> DATA
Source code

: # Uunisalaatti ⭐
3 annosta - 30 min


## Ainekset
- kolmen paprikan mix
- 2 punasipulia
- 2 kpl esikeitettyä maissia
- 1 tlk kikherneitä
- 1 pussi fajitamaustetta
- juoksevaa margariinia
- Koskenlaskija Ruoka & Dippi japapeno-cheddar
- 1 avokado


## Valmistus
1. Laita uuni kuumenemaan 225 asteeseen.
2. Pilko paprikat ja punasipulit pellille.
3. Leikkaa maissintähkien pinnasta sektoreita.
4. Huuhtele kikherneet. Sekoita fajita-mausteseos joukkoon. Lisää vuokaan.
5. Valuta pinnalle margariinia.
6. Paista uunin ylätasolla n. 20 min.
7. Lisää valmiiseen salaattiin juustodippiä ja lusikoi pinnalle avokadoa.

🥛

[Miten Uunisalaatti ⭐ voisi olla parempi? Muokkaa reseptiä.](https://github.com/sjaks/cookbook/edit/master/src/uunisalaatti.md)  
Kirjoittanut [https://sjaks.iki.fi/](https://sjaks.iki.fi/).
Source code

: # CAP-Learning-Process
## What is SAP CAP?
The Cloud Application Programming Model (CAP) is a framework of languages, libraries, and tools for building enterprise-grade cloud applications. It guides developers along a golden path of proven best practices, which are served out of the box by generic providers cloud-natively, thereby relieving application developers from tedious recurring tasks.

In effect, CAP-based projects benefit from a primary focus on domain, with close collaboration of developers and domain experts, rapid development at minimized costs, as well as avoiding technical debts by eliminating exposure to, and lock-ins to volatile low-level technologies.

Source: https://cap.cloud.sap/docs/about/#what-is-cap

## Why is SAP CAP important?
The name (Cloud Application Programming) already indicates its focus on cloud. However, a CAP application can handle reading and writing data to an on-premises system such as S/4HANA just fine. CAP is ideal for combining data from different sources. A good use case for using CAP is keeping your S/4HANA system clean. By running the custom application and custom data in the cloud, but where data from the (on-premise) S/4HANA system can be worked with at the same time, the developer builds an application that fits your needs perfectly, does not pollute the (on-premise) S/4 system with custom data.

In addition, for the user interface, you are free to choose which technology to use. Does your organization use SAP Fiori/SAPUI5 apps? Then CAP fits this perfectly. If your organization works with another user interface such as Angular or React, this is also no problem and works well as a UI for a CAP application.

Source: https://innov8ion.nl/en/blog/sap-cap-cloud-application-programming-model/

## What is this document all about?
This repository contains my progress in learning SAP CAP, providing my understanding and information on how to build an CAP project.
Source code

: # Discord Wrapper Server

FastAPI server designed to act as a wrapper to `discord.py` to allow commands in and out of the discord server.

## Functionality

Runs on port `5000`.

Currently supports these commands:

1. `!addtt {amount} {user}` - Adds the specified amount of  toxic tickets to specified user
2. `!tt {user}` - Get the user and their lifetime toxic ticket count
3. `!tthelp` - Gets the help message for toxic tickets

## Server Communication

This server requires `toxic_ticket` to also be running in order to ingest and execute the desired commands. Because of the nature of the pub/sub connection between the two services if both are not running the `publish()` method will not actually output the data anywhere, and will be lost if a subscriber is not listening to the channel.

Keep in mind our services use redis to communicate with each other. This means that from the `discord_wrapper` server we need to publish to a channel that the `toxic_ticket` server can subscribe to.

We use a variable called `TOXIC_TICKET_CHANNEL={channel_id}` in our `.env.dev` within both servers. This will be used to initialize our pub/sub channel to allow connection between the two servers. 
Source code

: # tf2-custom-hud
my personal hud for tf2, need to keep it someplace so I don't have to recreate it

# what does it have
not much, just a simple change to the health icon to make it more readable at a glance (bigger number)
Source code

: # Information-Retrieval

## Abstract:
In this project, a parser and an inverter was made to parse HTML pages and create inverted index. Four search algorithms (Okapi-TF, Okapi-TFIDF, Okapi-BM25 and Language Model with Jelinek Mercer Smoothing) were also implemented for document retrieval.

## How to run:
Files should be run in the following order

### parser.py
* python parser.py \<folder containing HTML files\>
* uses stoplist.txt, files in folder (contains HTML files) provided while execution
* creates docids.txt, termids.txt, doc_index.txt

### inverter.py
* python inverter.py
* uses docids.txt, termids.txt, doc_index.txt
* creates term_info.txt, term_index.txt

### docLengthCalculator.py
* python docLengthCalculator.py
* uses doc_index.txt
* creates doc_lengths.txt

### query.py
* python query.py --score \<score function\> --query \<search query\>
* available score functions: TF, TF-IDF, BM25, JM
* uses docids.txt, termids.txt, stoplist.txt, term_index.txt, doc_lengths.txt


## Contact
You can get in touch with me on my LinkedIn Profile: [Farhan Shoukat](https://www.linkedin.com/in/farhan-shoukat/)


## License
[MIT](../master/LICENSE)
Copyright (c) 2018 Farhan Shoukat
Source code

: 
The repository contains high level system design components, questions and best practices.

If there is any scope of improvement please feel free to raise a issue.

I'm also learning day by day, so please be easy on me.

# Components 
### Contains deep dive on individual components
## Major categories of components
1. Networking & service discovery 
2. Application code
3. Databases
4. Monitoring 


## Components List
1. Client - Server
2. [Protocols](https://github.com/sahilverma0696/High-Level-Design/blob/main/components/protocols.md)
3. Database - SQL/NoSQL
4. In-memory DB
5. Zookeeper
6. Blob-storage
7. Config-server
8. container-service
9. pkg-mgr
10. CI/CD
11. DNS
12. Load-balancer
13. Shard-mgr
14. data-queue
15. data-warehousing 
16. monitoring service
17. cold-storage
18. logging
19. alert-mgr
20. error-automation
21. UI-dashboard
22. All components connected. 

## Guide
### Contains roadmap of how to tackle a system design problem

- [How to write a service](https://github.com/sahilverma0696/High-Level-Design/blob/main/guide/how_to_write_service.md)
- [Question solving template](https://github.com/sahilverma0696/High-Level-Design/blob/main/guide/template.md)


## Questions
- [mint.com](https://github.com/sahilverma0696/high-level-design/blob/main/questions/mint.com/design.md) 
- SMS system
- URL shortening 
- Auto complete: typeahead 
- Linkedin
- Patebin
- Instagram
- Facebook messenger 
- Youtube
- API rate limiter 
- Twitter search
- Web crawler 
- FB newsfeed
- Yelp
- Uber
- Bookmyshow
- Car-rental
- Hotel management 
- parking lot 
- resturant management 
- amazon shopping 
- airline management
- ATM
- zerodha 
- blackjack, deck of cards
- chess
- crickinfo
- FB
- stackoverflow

* * *

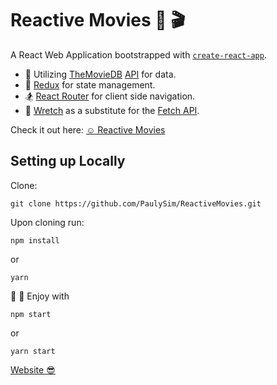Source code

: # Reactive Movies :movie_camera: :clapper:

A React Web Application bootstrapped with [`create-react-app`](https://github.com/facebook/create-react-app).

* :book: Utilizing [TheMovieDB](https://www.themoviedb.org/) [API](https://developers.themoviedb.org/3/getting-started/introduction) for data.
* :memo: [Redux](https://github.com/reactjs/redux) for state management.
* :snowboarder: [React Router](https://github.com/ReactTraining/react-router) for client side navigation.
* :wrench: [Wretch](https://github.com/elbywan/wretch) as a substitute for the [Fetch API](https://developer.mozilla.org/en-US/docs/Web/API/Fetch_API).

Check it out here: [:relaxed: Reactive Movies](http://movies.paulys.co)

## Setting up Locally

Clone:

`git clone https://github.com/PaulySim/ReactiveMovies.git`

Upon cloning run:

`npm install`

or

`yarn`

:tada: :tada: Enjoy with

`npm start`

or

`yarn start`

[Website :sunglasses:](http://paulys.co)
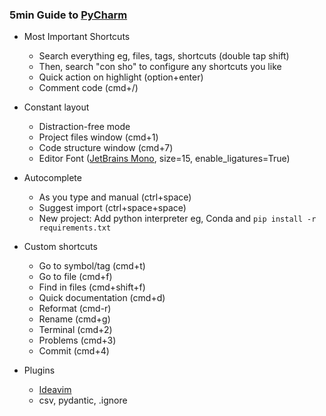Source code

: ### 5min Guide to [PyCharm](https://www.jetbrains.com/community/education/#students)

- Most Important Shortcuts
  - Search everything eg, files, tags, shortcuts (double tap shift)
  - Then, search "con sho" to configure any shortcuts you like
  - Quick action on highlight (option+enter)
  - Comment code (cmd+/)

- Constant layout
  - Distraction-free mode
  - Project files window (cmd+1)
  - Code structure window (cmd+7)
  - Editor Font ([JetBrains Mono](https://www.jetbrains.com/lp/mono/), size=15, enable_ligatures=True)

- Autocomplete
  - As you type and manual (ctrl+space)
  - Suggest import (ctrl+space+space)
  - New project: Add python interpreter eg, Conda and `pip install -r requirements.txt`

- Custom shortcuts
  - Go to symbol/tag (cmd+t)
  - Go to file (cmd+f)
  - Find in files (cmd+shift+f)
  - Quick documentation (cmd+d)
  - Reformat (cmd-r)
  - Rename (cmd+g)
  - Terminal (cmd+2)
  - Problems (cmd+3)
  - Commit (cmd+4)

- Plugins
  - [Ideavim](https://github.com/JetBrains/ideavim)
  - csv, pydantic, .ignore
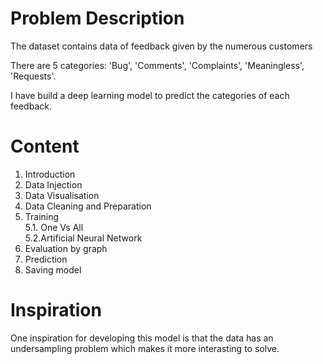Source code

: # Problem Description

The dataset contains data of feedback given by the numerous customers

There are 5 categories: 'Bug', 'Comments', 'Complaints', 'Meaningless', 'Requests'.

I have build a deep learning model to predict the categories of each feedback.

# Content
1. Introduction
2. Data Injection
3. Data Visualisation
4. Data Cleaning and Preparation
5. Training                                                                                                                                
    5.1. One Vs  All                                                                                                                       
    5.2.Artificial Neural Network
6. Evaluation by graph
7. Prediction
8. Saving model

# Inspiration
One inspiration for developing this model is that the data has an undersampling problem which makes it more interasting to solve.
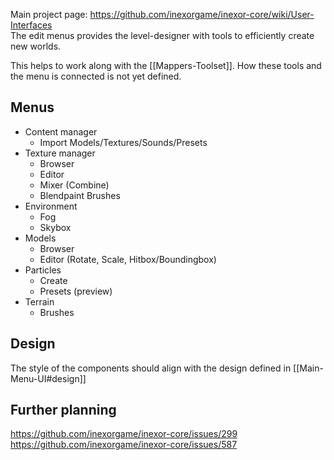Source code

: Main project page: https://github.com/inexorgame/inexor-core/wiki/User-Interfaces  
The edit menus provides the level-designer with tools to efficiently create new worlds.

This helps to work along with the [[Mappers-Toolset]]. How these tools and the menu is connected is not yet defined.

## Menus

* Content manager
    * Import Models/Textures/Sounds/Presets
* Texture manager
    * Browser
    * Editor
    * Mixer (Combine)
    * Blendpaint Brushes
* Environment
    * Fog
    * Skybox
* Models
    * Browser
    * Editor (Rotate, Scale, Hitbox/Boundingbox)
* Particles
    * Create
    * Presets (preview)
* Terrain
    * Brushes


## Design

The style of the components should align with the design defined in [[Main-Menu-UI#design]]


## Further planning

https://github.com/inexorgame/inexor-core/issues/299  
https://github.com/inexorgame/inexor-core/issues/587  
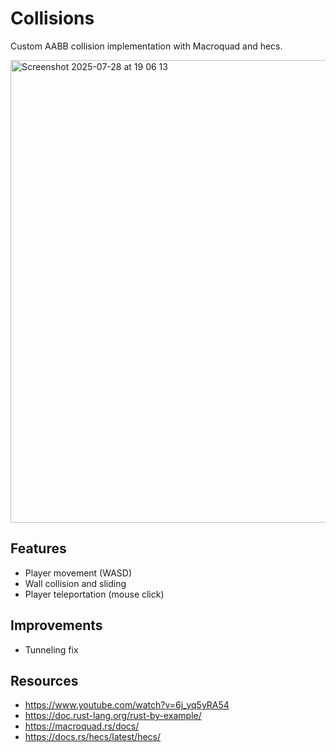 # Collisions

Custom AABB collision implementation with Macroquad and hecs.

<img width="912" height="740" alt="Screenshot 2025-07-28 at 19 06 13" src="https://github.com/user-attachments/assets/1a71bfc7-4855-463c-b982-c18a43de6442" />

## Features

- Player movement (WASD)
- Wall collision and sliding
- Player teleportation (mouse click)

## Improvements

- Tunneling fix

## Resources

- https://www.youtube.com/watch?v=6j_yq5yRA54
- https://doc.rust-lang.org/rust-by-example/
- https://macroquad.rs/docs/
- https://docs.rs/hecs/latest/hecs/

---

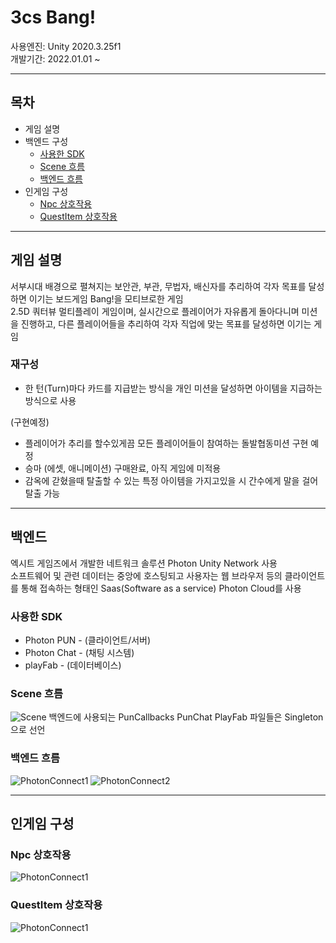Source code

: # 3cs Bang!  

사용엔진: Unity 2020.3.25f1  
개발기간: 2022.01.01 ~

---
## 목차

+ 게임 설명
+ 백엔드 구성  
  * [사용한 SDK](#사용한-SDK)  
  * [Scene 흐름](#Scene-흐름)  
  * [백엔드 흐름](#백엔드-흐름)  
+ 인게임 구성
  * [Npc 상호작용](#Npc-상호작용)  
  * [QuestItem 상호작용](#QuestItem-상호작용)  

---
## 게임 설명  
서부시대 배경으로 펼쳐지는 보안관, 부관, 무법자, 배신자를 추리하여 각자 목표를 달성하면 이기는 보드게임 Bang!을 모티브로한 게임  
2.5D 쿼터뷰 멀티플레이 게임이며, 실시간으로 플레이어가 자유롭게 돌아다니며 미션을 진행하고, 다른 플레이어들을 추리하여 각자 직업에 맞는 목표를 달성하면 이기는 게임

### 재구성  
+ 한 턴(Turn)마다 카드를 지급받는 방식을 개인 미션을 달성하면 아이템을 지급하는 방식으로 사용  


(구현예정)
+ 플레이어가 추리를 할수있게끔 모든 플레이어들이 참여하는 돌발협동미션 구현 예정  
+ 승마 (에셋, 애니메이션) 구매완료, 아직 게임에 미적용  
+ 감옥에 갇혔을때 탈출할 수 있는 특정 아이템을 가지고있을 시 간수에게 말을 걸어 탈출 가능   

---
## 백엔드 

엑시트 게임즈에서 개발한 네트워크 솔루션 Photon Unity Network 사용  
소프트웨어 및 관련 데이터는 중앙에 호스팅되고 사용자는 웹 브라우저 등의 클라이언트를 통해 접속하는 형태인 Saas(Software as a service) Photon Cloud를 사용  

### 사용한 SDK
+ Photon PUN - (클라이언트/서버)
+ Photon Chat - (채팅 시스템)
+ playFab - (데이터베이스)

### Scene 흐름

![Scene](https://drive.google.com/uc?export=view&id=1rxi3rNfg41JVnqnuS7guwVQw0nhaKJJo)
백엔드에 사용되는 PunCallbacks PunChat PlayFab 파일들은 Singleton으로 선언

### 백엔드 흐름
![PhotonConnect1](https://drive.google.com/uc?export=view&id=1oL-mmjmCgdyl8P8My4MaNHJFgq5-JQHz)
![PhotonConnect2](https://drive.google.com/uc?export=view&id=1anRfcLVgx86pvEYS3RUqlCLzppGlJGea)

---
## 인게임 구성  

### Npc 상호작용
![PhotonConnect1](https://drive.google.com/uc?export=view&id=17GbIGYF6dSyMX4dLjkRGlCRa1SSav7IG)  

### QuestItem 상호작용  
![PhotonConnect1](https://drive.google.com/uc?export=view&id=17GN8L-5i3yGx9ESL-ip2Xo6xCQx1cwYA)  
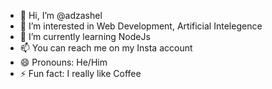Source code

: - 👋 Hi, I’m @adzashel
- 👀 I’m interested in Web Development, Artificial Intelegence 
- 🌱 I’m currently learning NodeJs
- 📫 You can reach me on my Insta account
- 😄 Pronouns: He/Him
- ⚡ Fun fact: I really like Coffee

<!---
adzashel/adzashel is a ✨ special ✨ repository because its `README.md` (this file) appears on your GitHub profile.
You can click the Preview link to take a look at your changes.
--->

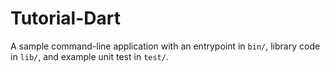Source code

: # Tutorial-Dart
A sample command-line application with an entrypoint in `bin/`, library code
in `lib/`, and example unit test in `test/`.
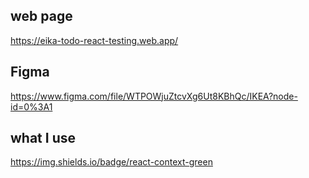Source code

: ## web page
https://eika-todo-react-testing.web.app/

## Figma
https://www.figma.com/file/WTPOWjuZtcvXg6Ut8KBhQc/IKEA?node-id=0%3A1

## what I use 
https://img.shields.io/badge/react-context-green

> DIRECTIONS FOR THIS TASK
Copy out each line of the records above that includes "master".

> RESULT OF THE TASK
[Miten Uunisalaatti ⭐ voisi olla parempi? Muokkaa reseptiä.](https://github.com/sjaks/cookbook/edit/master/src/uunisalaatti.md)  
[MIT](../master/LICENSE)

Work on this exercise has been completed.